■ Problem description ■
For every line in the entries that contains "Shout", show the whole line.

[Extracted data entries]
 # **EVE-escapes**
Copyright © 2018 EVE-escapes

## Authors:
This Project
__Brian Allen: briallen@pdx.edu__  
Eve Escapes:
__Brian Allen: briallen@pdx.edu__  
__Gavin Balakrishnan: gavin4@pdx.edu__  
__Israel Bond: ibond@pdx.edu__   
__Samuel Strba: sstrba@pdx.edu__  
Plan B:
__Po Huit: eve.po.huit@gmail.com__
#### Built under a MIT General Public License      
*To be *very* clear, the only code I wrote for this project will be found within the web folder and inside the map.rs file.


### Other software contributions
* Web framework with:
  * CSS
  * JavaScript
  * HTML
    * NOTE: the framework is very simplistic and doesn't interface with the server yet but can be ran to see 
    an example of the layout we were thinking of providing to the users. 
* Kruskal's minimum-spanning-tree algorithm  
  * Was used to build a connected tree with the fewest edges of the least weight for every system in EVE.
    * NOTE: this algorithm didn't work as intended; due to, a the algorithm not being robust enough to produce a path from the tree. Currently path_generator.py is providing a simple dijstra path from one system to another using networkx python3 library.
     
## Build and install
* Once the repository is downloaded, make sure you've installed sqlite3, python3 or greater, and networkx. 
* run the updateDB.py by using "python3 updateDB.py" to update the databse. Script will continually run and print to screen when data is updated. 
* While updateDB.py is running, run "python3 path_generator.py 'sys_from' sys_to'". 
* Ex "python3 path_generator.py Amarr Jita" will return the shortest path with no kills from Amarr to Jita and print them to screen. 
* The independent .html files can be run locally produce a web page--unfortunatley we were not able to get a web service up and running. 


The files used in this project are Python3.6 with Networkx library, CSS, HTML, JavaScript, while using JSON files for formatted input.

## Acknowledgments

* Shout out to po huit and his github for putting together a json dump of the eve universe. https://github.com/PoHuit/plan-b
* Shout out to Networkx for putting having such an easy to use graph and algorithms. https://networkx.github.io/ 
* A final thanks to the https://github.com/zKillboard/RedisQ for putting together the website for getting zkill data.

■ Result of the task ■
* Shout out to po huit and his github for putting together a json dump of the eve universe. https://github.com/PoHuit/plan-b
* Shout out to Networkx for putting having such an easy to use graph and algorithms. https://networkx.github.io/ 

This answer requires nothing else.